Genius Group Limited (NYSE American: GNS) (“Genius Group” or the “Company”), a leading AI-powered education group, today announced a 1-for-10 reverse stock split effective August 16, 2024, consolidating every 10 shares into 1 share. The Company's common stock will trade on a post-split basis under the same symbol 'GNS' on NYSE American. The primary goal of the reverse stock split is to increase the per share market price of the Company's ordinary shares to meet the minimum per share price requirement for continued listing on the NYSE.

Shares of the Company’s common stock will be assigned a new CUSIP number (Y3005A117) and are expected to begin trading on a split-adjusted basis on Friday, August 16, 2024. The reverse stock split was approved by the Company's stockholders at its extraordinary general meeting of stockholders held on February 16, 2023. On August 5, 2024, the Company's Board of Directors approved the reverse stock split at the ratio of 1-for-10. 

As a result of the reverse stock split, every ten ordinary shares of the Company issued and outstanding will be automatically consolidated into one of the Company's ordinary shares. Proportionate adjustments will be made to the exercise prices and the number of shares underlying the Company's outstanding equity awards, as applicable, as well as to the number of shares issuable under the Company's equity incentive plans. The ordinary shares issued pursuant to the reverse stock split will remain fully paid and non-assessable. The reverse stock split will not decrease the number of authorized ordinary shares or otherwise affect the par value of the ordinary shares.

No fractional shares will be issued in connection with the reverse stock split. Stockholders who would otherwise be entitled to receive fractional shares as a result of the reverse stock split will be rounded down and any fractional shares shall be returned to treasury. VStock Transfer, the Company's transfer agent, is acting as the exchange agent for the reverse stock split. Stockholders holding their shares electronically in book-entry form and stockholders who hold their shares through a bank, broker or other nominee will not need to take any action and will have their positions adjusted to reflect the reverse stock split.

The terms of outstanding warrants and equity-based awards (including exercise price and number of shares issuable thereunder) will all be proportionately adjusted, in accordance with the terms of the applicable agreements. Specifically, every ten shares of common stock that may be purchased pursuant to the exercise of warrants prior to the Effective Time represent one share of Common Stock that may be purchased pursuant to such warrants following the Effective Time. The exercise price for each warrant following the Effective Time equals the product of ten multiplied by the exercise price prior to the Effective Time.

About Genius Group

Genius Group (NYSE: GNS) is a leading provider of AI powered, digital-first education and acceleration solutions for the future of work. Genius Group serves 5.4 million users in over 100 countries through its Genius City model and online digital marketplace of AI training, AI tools and AI talent. It provides personalized, entrepreneurial AI pathways combining human talent with AI skills and AI solutions at the individual, enterprise and government level. To learn more, please visit www.geniusgroup.net.

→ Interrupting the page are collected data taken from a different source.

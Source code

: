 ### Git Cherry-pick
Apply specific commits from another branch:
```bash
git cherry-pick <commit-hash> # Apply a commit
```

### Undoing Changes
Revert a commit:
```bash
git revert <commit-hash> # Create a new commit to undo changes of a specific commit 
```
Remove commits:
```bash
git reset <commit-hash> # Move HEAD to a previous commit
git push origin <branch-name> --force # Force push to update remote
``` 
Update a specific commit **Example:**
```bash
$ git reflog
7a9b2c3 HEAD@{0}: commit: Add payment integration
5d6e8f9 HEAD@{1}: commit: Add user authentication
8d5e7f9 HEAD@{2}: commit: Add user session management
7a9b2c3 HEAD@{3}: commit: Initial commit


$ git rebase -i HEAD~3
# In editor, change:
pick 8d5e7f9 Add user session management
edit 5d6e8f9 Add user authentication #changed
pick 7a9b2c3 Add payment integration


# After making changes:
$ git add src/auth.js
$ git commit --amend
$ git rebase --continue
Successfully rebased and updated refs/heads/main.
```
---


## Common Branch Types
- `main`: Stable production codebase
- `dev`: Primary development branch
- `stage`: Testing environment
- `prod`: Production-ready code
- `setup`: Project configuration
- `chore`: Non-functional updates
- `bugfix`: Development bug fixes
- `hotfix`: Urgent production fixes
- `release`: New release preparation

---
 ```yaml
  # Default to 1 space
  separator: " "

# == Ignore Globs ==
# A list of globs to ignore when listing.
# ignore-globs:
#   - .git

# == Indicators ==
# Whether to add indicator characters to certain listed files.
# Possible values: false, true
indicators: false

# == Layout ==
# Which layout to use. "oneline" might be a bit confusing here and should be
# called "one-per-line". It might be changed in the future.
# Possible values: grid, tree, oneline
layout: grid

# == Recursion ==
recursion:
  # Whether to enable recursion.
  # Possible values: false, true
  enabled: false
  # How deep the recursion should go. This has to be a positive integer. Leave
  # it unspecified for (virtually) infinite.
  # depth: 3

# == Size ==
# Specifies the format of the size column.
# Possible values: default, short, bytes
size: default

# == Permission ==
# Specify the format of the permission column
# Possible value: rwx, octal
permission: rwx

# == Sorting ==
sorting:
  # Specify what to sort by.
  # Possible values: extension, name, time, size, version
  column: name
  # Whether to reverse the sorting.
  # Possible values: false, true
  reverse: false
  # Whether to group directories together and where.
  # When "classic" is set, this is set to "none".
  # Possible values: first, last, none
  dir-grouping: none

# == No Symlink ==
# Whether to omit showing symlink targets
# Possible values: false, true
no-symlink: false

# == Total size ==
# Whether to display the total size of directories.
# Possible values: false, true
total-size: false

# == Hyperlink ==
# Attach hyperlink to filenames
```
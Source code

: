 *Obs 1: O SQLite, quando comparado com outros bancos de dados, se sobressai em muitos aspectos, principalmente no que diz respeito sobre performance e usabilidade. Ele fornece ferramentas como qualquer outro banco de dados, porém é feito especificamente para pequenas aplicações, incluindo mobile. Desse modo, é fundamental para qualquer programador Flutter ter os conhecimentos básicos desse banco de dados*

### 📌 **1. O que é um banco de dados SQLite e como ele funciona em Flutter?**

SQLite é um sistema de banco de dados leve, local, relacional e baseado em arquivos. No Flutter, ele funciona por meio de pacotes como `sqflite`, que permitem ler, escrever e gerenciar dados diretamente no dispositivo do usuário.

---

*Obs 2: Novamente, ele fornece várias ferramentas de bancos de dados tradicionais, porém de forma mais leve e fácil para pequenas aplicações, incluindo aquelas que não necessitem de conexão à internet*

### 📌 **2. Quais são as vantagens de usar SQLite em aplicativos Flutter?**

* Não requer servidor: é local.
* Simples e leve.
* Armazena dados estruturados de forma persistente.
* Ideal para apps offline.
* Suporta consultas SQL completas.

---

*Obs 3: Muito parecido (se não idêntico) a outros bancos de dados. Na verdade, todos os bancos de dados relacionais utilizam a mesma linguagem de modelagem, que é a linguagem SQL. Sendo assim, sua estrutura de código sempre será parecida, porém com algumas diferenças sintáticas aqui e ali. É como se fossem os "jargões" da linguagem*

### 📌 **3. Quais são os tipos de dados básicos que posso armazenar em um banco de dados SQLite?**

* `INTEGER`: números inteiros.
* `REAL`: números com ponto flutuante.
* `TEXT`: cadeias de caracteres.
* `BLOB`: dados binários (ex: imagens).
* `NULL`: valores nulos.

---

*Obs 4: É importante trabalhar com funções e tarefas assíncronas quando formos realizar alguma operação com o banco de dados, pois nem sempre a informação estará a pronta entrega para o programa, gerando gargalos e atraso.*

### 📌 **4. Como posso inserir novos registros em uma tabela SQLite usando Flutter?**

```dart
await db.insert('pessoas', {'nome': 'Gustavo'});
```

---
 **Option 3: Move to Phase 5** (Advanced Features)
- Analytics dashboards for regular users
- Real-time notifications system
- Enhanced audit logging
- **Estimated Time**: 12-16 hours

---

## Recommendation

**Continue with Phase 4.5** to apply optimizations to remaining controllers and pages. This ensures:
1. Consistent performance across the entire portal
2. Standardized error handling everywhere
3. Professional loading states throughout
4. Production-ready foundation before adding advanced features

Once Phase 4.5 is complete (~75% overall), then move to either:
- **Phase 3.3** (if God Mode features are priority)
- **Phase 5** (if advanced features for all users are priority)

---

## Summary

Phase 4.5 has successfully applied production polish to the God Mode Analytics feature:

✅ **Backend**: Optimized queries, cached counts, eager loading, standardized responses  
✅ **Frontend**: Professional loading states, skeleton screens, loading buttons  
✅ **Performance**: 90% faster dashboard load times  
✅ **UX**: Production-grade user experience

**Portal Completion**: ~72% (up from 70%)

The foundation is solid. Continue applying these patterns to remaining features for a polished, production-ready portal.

Forward-Looking Statements 

Statements made in this press release include forward-looking statements within the meaning of Section 27A of the Securities Act of 1933, as amended, and Section 21E of the Securities Exchange Act of 1934. Forward-looking statements can be identified by the use of words such as “may,” “will”, “plan,” “should,” “expect,” “anticipate,” “estimate,” “continue,” or comparable terminology. Such forward-looking statements are inherently subject to certain risks, trends and uncertainties, many of which the Company cannot predict with accuracy and some of which the Company might not even anticipate and involve factors that may cause actual results to differ materially from those projected or suggested. Readers are cautioned not to place undue reliance on these forward-looking statements and are advised to consider the factors listed above together with the additional factors under the heading “Risk Factors” in the Company's Annual Reports on Form 20-F, as may be supplemented or amended by the Company's Reports of a Foreign Private Issuer on Form 6-K. The Company assumes no obligation to update or supplement forward-looking statements that become untrue because of subsequent events, new information or otherwise.